Just last week, I made two dresses out two fat quarter pieces of fabric. One for Penelope, and one for my friend Stacey (who had the awesome post this week about a great outdoor activity for a wild boy!) She is very close to giving birth to a sweet baby girl and I wanted to make her one of my pillow case dresses.
The baby girl’s dress is about a 3-6 months if I had to guess. I am not big on measuring, I just use an old dress and eye ball it. One of the reasons I love pillow case dresses, they are so forgiving.
I got the fat quarter’s at Joanne Fabric’s for $1 each, when they were on sale. A fat quarteris simply a 1/4 of a yard of fabric, cut a certain way to be more square shaped than long and skinny. This is what the fat quarter looks like all in one piece.
This is the other one. I cut off the bottom panel to use on Penelope’s dress.
Then I pinned and sewed the bottom panel to the one for Penelope. It took me forever to figure out this part. I starred and starred at it, for like 30 minutes, and couldn’t figure out how to sew it on in one line of stitching. Then by the grace of God, when I was Joann Fabric’s later that day, to get more pink ribbon, they had a sample dress on a manikin with this type of bottom and I was able to look at it and figure it out!
So you fold the long rectangle panel of fabric in half along the long side. So the wrong sides of the panel are in the inside and the right side is on the outside. Then pin the bottom panel to the big piece, right sides facing.
Then sew a straight line. If you have a serger, you could just do one line with the serger and be done. But I don’t have one, so I just use pinking sheers to finish.
The picture on the left is what it looks like on the back, the right is the front.
If you look down the middle, you have made a little tube.
Then I added a piece of pink ribbon, so I could coordinate the ribbon that I used for the straps and to coordinate the finished dress to baby girl’s dress. I am hoping that they still fit when get together again, I am sucker for matching outfits.
Then I sewed both rectangles together along the sides. I put the fabric right side facing and sewed on either side. Then turned it inside out. At that point you have a big tube.

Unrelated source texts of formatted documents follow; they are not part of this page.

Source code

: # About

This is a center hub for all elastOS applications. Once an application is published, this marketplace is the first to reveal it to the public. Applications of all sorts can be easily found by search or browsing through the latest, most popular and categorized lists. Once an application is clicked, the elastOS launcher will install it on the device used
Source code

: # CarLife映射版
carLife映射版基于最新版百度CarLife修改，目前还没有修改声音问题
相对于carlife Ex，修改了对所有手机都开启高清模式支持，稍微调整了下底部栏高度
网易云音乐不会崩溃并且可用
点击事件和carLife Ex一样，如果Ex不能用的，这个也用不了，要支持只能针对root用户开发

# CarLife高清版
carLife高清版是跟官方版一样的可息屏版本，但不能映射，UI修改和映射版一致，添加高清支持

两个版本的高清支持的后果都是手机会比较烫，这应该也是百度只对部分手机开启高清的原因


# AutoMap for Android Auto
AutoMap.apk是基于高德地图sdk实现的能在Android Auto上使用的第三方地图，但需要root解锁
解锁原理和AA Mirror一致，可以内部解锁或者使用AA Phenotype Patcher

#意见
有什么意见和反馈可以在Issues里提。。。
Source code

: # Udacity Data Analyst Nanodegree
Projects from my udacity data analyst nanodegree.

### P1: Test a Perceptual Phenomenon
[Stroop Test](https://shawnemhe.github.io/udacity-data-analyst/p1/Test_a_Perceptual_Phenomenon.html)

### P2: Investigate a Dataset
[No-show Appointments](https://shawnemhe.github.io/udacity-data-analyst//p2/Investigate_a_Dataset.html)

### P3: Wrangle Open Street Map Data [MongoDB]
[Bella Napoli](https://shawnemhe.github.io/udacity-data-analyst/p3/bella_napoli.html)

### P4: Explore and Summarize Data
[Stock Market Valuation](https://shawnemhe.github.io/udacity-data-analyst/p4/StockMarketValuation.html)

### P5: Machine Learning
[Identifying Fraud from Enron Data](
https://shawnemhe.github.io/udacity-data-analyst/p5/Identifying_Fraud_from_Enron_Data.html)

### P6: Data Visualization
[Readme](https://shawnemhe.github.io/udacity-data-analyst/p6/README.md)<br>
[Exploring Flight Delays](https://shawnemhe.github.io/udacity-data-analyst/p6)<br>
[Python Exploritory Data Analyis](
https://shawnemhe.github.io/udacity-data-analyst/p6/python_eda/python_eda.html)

Then I made the casing at the top. Fold the top down twice to your desired width, and make a tube with your fabric. When you sew it, be sure to leave a hole open, to thread your elastic through.
Use a safety pin to help you thread your elastic.
Once you thread your elastic all the way through, sew your hole closed. This is what the top looks like finished.
Then I pinned the straps of ribbon to the dress. I pinned them on either side of the elastic in the tube, so my stitching would line up with what I sewed already.
And ta-da! This dress was the first dress I used without using a tutorial or pattern, so I was pretty stoked.
It’s a little long on Penelope, but I wanted her to get plenty of wear out of it. She is in the 97% for height and she always grows out of the length of her dresses before her chest.
Oh, those blue eyes.
What do you think? Think you could make one too?